Noticeably, however, three of the nine movies on the shortlist deal with the Nazi era, indicating once again the hold that World War II and Holocaust themes have on the imagination of filmmakers.
The elimination of “Sand Storm” spelled the end, for now, of a Cinderella story, in which Elite Zexer, in her first feature film, dominated the Israeli equivalent of the Academy Awards, winning six “Ophirs,” including best picture and best director.
Centered on a clash between tradition and modernity in a Bedouin village, the film, set in the Negev and entirely in Arabic, has won top prizes at international film festivals in Taiwan, South Korea, Seattle and Jerusalem and the World Cinema Grand Jury Prize at Sundance.
Among the nine surviving entries are Russia’s “Paradise,” Norway’s “The King’s Choice,” and Denmark’s “Land of Mine.”
The Danish entry represents perhaps the most unlikely twist in a movie about the World War II era. During their occupation of Denmark the Germans, guessing mistakenly that the Allies would invade Europe by landing on the Danish west coast, had seeded the beaches with land mines.
At war’s end, the Danish army rounded up a group of young German soldiers, still in their teens, and had them walk across the beaches to dig out and defuse the mines.
Day after day, more and more of the Germans, driven by a sadistic Danish sergeant, were blown up, so that even the most anti-German viewer can’t help but sympathize with the youngsters and detest their overseer.
Norway presents a more traditional view of resistance to Nazi occupation in “The King’s Choice.” In April 1940, Nazi forces invaded Norway by sea and demanded that King Haakon capitulate. The monarch refused and, in exile, orchestrated his countrymen’s resistance to the German occupation.
At the center of Russia’s entry, “Paradise,” is a Russian noblewoman, working as a fashion editor in Paris, who is thrown into a concentration camp during the Nazi occupation for sheltering two Jewish children.

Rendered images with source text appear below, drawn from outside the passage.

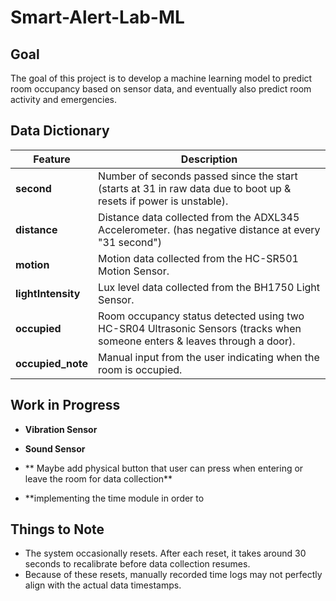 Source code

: # **Smart-Alert-Lab-ML**  

## **Goal**  
The goal of this project is to develop a machine learning model to predict room occupancy based on sensor data, and eventually also predict room activity and emergencies.

## **Data Dictionary**  

| Feature          | Description |
|-----------------|-------------|
| **second**      | Number of seconds passed since the start (starts at 31 in raw data due to boot up & resets if power is unstable). |
| **distance**    | Distance data collected from the ADXL345 Accelerometer. (has negative distance at every "31 second")|
| **motion**      | Motion data collected from the HC-SR501 Motion Sensor. |
| **lightIntensity** | Lux level data collected from the BH1750 Light Sensor. |
| **occupied**    | Room occupancy status detected using two HC-SR04 Ultrasonic Sensors (tracks when someone enters & leaves through a door). |
| **occupied_note** | Manual input from the user indicating when the room is occupied. |

## **Work in Progress**  
- **Vibration Sensor**
- **Sound Sensor**

- ** Maybe add physical button that user can press when entering or leave the room for data collection**
- **implementing the time module in order to 

## **Things to Note**

- The system occasionally resets. After each reset, it takes around 30 seconds to recalibrate before data collection resumes.  
- Because of these resets, manually recorded time logs may not perfectly align with the actual data timestamps.  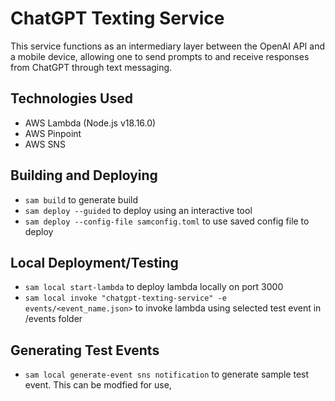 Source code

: # ChatGPT Texting Service

This service functions as an intermediary layer between the OpenAI API and a mobile device, allowing one to send prompts to and receive responses from ChatGPT through text messaging.

## Technologies Used
- AWS Lambda (Node.js v18.16.0)
- AWS Pinpoint
- AWS SNS

## Building and Deploying
- `sam build` to generate build
- `sam deploy --guided` to deploy using an interactive tool
- `sam deploy --config-file samconfig.toml` to use saved config file to deploy


## Local Deployment/Testing
- `sam local start-lambda` to deploy lambda locally on port 3000
- `sam local invoke "chatgpt-texting-service" -e  events/<event_name.json>` to invoke lambda using selected test event in /events folder


## Generating Test Events
- `sam local generate-event sns notification` to generate sample test event. This can be modfied for use,
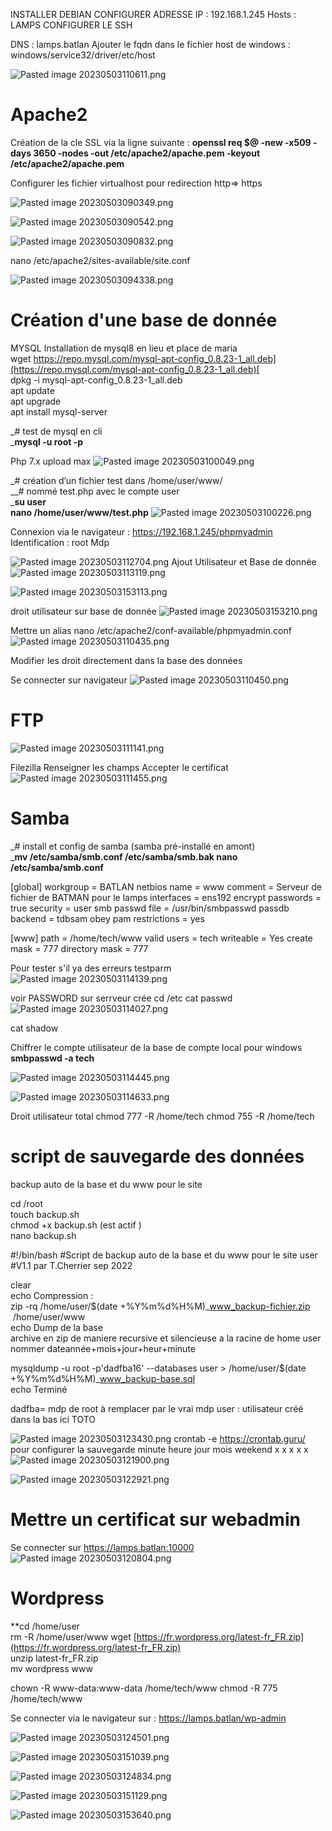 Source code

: 
INSTALLER  DEBIAN 
CONFIGURER ADRESSE IP : 192.168.1.245
Hosts : LAMPS
CONFIGURER LE SSH

DNS : lamps.batlan
Ajouter le fqdn dans le fichier host de windows : windows/service32/driver/etc/host

![Pasted image 20230503110611.png](https://github.com/Robeench/COURS-LINUX/blob/main/IMAGE/Pasted%20image%2020230503110611.png)

# Apache2

Création de la cle SSL via la ligne suivante :
**openssl req $@ -new -x509 -days 3650 -nodes -out /etc/apache2/apache.pem -keyout /etc/apache2/apache.pem**

Configurer les fichier virtualhost pour redirection http=> https


![Pasted image 20230503090349.png](https://github.com/Robeench/COURS-LINUX/blob/main/IMAGE/Pasted%20image%2020230503090349.png)

![Pasted image 20230503090542.png](https://github.com/Robeench/COURS-LINUX/blob/main/IMAGE/Pasted%20image%2020230503090542.png)

![Pasted image 20230503090832.png](https://github.com/Robeench/COURS-LINUX/blob/main/IMAGE/Pasted%20image%2020230503090832.png)

nano /etc/apache2/sites-available/site.conf

![Pasted image 20230503094338.png](https://github.com/Robeench/COURS-LINUX/blob/main/IMAGE/Pasted%20image%2020230503094338.png)


# Création d'une base de donnée
MYSQL
Installation de mysql8 en lieu et place de maria  
wget [https://repo.mysql.com/mysql-apt-config_0.8.23-1_all.deb](https://repo.mysql.com/mysql-apt-config_0.8.23-1_all.deb)[  
](https://repo.mysql.com//mysql-apt-config_0.8.22-1_all.deb)
dpkg -i mysql-apt-config_0.8.23-1_all.deb   
apt update  
apt upgrade  
apt install mysql-server

  

_# test de mysql en cli  
_**mysql -u root -p**


Php 7.x
upload max
![Pasted image 20230503100049.png](https://github.com/Robeench/COURS-LINUX/blob/main/IMAGE/Pasted%20image%2020230503100049.png?raw=true)


_# création d’un fichier test dans /home/user/www/  
__# nommé test.php avec le compte user  
_**su user  
nano /home/user/www/test.php**
![Pasted image 20230503100226.png](https://github.com/Robeench/COURS-LINUX/blob/main/IMAGE/Pasted%20image%2020230503100226.png)

Connexion via le navigateur :
https://192.168.1.245/phpmyadmin
Identification : root 
Mdp

![Pasted image 20230503112704.png](https://github.com/Robeench/COURS-LINUX/blob/main/IMAGE/Pasted%20image%2020230503112704.png)
Ajout Utilisateur et Base de donnée 
![Pasted image 20230503113119.png](https://github.com/Robeench/COURS-LINUX/blob/main/IMAGE/Pasted%20image%2020230503113119.png)

![Pasted image 20230503153113.png](https://github.com/Robeench/COURS-LINUX/blob/main/IMAGE/Pasted%20image%2020230503153113.png)

droit utilisateur sur base de donnée
![Pasted image 20230503153210.png](https://github.com/Robeench/COURS-LINUX/blob/main/IMAGE/Pasted%20image%2020230503153210.png)

Mettre un alias
nano /etc/apache2/conf-available/phpmyadmin.conf
![Pasted image 20230503110435.png](https://github.com/Robeench/COURS-LINUX/blob/main/IMAGE/Pasted%20image%2020230503110435.png)

Modifier les droit directement dans la base des données


Se connecter sur navigateur 
![Pasted image 20230503110450.png](https://github.com/Robeench/COURS-LINUX/blob/main/IMAGE/Pasted%20image%2020230503110450.png)

# FTP

![Pasted image 20230503111141.png](https://github.com/Robeench/COURS-LINUX/blob/main/IMAGE/Pasted%20image%2020230503111141.png)

Filezilla 
Renseigner les champs
Accepter le certificat
![Pasted image 20230503111455.png](https://github.com/Robeench/COURS-LINUX/blob/main/IMAGE/Pasted%20image%2020230503111455.png)

# Samba
_# install et config de samba (samba pré-installé en amont)  
_**mv /etc/samba/smb.conf /etc/samba/smb.bak
nano /etc/samba/smb.conf**

[global]
workgroup = BATLAN
netbios name = www
comment = Serveur de fichier de BATMAN pour le lamps
interfaces = ens192
encrypt passwords = true
security = user
smb passwd file = /usr/bin/smbpasswd
passdb backend = tdbsam
obey pam restrictions = yes

[www]
path = /home/tech/www
valid users = tech
writeable = Yes
create mask = 777
directory mask = 777




Pour tester s'il ya des erreurs
testparm
![Pasted image 20230503114139.png](https://github.com/Robeench/COURS-LINUX/blob/main/IMAGE/Pasted%20image%2020230503114139.png)









voir PASSWORD sur serrveur crée
cd /etc
cat passwd
![Pasted image 20230503114027.png](https://github.com/Robeench/COURS-LINUX/blob/main/IMAGE/Pasted%20image%2020230503114027.png)

cat shadow

Chiffrer le compte utilisateur de la base de compte local pour windows
**smbpasswd -a tech**

![Pasted image 20230503114445.png](https://github.com/Robeench/COURS-LINUX/blob/main/IMAGE/Pasted%20image%2020230503114445.png)

![Pasted image 20230503114633.png](https://github.com/Robeench/COURS-LINUX/blob/main/IMAGE/Pasted%20image%2020230503114633.png)

Droit utilisateur total
chmod 777 -R /home/tech 
chmod 755 -R /home/tech


# script de sauvegarde des données
backup auto de la base et du www pour le site

cd /root					  
touch backup.sh  
chmod +x backup.sh 		(est actif )			  
nano backup.sh

#!/bin/bash
#Script de backup auto de la base et du www pour le site user
#V1.1 par T.Cherrier sep 2022

clear  
echo Compression :  
 zip -rq /home/user/$(date +%Y%m%d%H%M)_www_backup-fichier.zip  /home/user/www  
echo Dump de la base  
archive en zip  de maniere recursive et silencieuse a la racine de home user nommer dateannée+mois+jour+heur+minute 

mysqldump -u root -p'dadfba16' --databases user > /home/user/$(date +%Y%m%d%H%M)_www_backup-base.sql  
echo Terminé

dadfba= mdp de root à remplacer par le vrai mdp
user : utilisateur créé dans la bas ici TOTO



![Pasted image 20230503123430.png](https://github.com/Robeench/COURS-LINUX/blob/main/IMAGE/Pasted%20image%2020230503123430.png)
crontab -e
https://crontab.guru/ pour configurer la sauvegarde
minute heure jour mois weekend
		x    x             x       x         x
![Pasted image 20230503121900.png](https://github.com/Robeench/COURS-LINUX/blob/main/IMAGE/Pasted%20image%2020230503121900.png)

![Pasted image 20230503122921.png](https://github.com/Robeench/COURS-LINUX/blob/main/IMAGE/Pasted%20image%2020230503122921.png)



# Mettre un certificat sur webadmin
Se connecter sur https://lamps.batlan:10000
![Pasted image 20230503120804.png](https://github.com/Robeench/COURS-LINUX/blob/main/IMAGE/Pasted%20image%2020230503120804.png)


# Wordpress

**cd /home/user  
rm -R /home/user/www
wget [https://fr.wordpress.org/latest-fr_FR.zip](https://fr.wordpress.org/latest-fr_FR.zip)  
unzip latest-fr_FR.zip  
mv wordpress www

chown -R www-data:www-data /home/tech/www
chmod -R 775 /home/tech/www


Se connecter via le navigateur sur : https://lamps.batlan/wp-admin

![Pasted image 20230503124501.png](https://github.com/Robeench/COURS-LINUX/blob/main/IMAGE/Pasted%20image%2020230503124501.png)


![Pasted image 20230503151039.png](https://github.com/Robeench/COURS-LINUX/blob/main/IMAGE/Pasted%20image%2020230503151039.png)

![Pasted image 20230503124834.png](https://github.com/Robeench/COURS-LINUX/blob/main/IMAGE/Pasted%20image%2020230503124834.png)

![Pasted image 20230503151129.png](https://github.com/Robeench/COURS-LINUX/blob/main/IMAGE/Pasted%20image%2020230503151129.png)


![Pasted image 20230503153640.png](https://github.com/Robeench/COURS-LINUX/blob/main/IMAGE/Pasted%20image%2020230503153640.png)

Other movies making the shortlist are Australia’s “Tanna,” Canada’s “It’s Only the End of the World,” Germany’s “Toni Erdmann,” Iran’s “The Salesman,” Sweden’s “A Man Called Ove” and Switzerland’s “My Life as a Zucchini.”
Given the complicated voting system for selecting the best international picture, some early favorites, such as France’s “Elle” and Chile’s “Neruda” were also eliminated.
The list of nine movies will be narrowed to five on Jan. 24, when the nominees in all categories will be announced. The ultimate winners will be crowned on Feb. 26 at the Dolby Theatre in Hollywood.
The gala evening will be televised to 225 countries and territories worldwide.